The jury also heard from former Liverpool FC chief executive Peter Robinson, who spoke of his anger at the Football Association's refusal to change the end of the stadium allocated to his club's supporters.
The court heard how Mr Robinson, in a statement from 1998, recalled that match commander Ch Supt David Duckenfield "blamed Liverpool fans" for the disaster.
On the day of the match, Mr Jones was in the canteen at West Bar police station in Sheffield, the jury heard.
Once a call for "operational support" was made over the police radio, the canteen cleared "in seconds", he said.
Arriving at the pitch, he saw a "thin police cordon" and "mass confusion".
"It was not a committed group of officers with a central purpose - they were confused, some of them looked dazed," he told the inquests.
He told Christina Lambert QC, counsel to the inquests, he realised "within minutes" it was not a pitch invasion.

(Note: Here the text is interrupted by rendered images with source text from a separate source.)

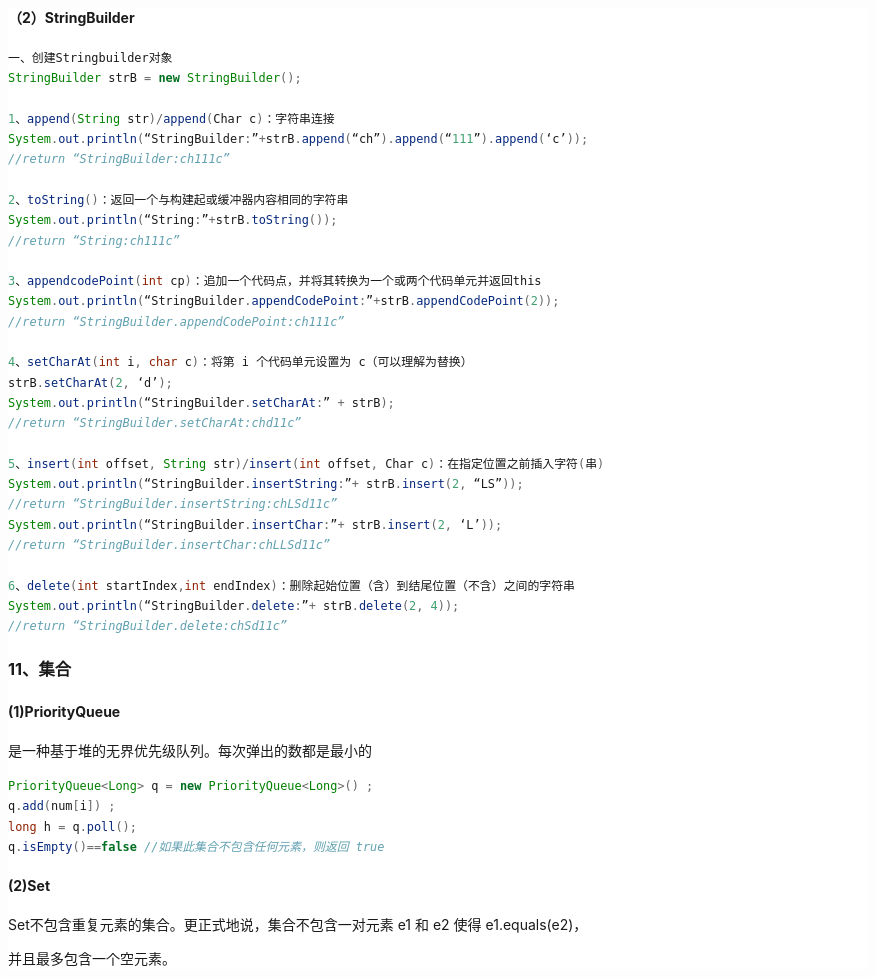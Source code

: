 #### （2）StringBuilder

```java
一、创建Stringbuilder对象
StringBuilder strB = new StringBuilder();

1、append(String str)/append(Char c)：字符串连接
System.out.println(“StringBuilder:”+strB.append(“ch”).append(“111”).append(‘c’));
//return “StringBuilder:ch111c”

2、toString()：返回一个与构建起或缓冲器内容相同的字符串
System.out.println(“String:”+strB.toString());
//return “String:ch111c”

3、appendcodePoint(int cp)：追加一个代码点，并将其转换为一个或两个代码单元并返回this
System.out.println(“StringBuilder.appendCodePoint:”+strB.appendCodePoint(2));
//return “StringBuilder.appendCodePoint:ch111c”

4、setCharAt(int i, char c)：将第 i 个代码单元设置为 c（可以理解为替换）
strB.setCharAt(2, ‘d’);
System.out.println(“StringBuilder.setCharAt:” + strB);
//return “StringBuilder.setCharAt:chd11c”

5、insert(int offset, String str)/insert(int offset, Char c)：在指定位置之前插入字符(串)
System.out.println(“StringBuilder.insertString:”+ strB.insert(2, “LS”));
//return “StringBuilder.insertString:chLSd11c”
System.out.println(“StringBuilder.insertChar:”+ strB.insert(2, ‘L’));
//return “StringBuilder.insertChar:chLLSd11c”

6、delete(int startIndex,int endIndex)：删除起始位置（含）到结尾位置（不含）之间的字符串
System.out.println(“StringBuilder.delete:”+ strB.delete(2, 4));
//return “StringBuilder.delete:chSd11c”
```



### 11、集合

#### (1)PriorityQueue

是一种基于堆的无界优先级队列。每次弹出的数都是最小的 

```java
PriorityQueue<Long> q = new PriorityQueue<Long>() ; 
q.add(num[i]) ; 
long h = q.poll();
q.isEmpty()==false //如果此集合不包含任何元素，则返回 true
```

#### (2)Set

 Set不包含重复元素的集合。更正式地说，集合不包含一对元素 e1 和 e2 使得 e1.equals(e2)，

并且最多包含一个空元素。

Mr Jones said he then went to the stadium's gymnasium, being used as a mortuary, where "the serious nature of what had occurred" dawned on him.

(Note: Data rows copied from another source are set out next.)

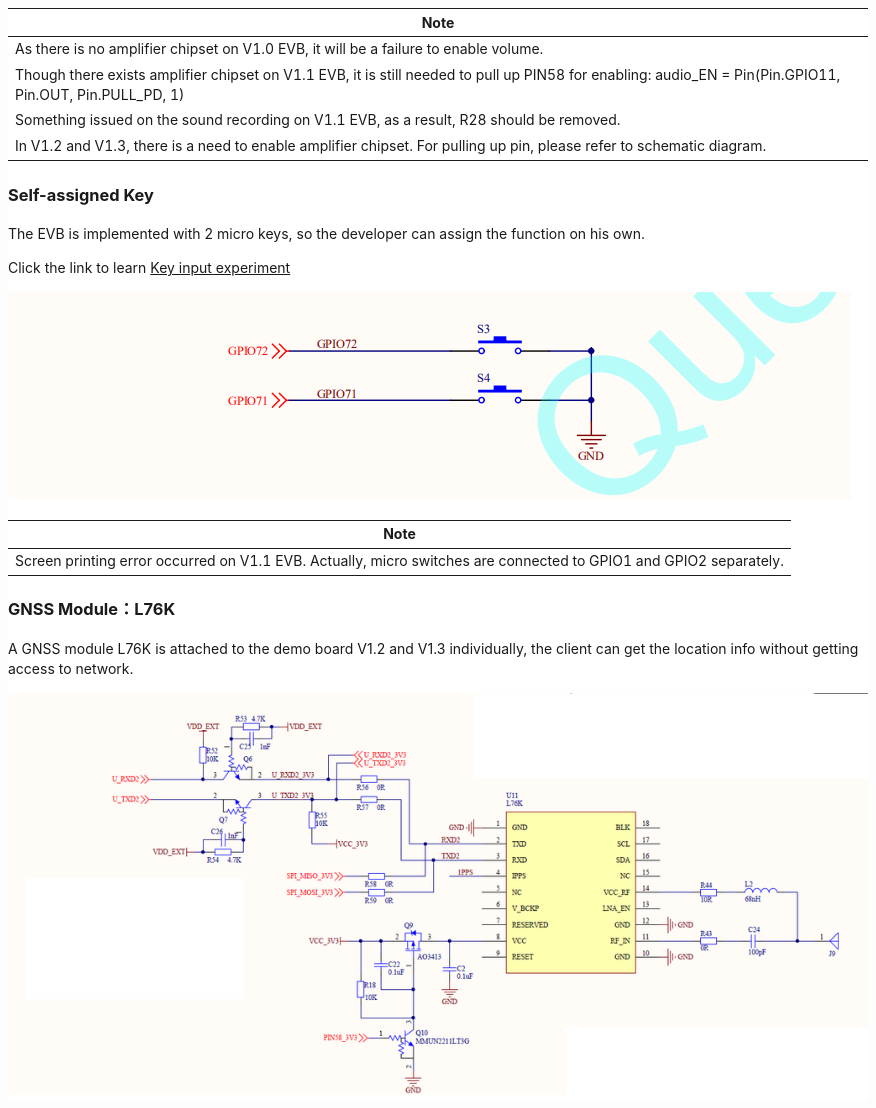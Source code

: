 



| Note                                                         |
| ------------------------------------------------------------ |
| As there is no amplifier chipset on V1.0 EVB, it will be a failure to enable volume. |
| Though there exists amplifier chipset on V1.1 EVB, it is still needed to pull up PIN58 for enabling: audio_EN = Pin(Pin.GPIO11, Pin.OUT, Pin.PULL_PD, 1) |
| Something issued on the sound recording on V1.1 EVB, as a result, R28 should be removed. |
| In V1.2 and V1.3, there is a need to enable amplifier chipset. For pulling up pin, please refer to schematic diagram. |



### Self-assigned Key

The EVB is implemented with 2 micro keys, so the developer can assign the function on his own. 

Click the link to learn [Key input experiment](https://python.quectel.com/doc/doc/Advanced_development/en/QuecPythonBus/button.html)

![KEY](media/EC600X_kEY.png)

| Note                                                         |
| ------------------------------------------------------------ |
| Screen printing error occurred on V1.1 EVB. Actually, micro switches are connected to GPIO1 and GPIO2 separately. |

### GNSS Module：L76K

A GNSS module L76K is attached to the demo board V1.2 and V1.3 individually,  the client can get the location info without getting access to network. 

![](media/EC600X_L76K.png)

He agreed that by 15:10 BST that day, it was "obvious" that a "major incident" should have been declared.
'Completely forgotten' statement
The jury was also shown a handwritten response, signed by Mr Jones on April 17, 1989, to an internal South Yorkshire Police questionnaire, which all officers in the force had to complete after the disaster.
In it he wrote that while he tried unsuccessfully to resuscitate a dead fan at the Leppings Lane end of the pitch, he was "kicked and verbally abused".
"The aggressive and selfish behaviour of the released fans obliged us to deplete the rescue effort for fear of a greater tragedy developing at the Notts end had a charge taken place," he wrote.
"After a few minutes I returned to the goal in front of Leppings Lane... Fans were still charging around, attacking and abusing officers who were vainly trying to revive and assist injured people."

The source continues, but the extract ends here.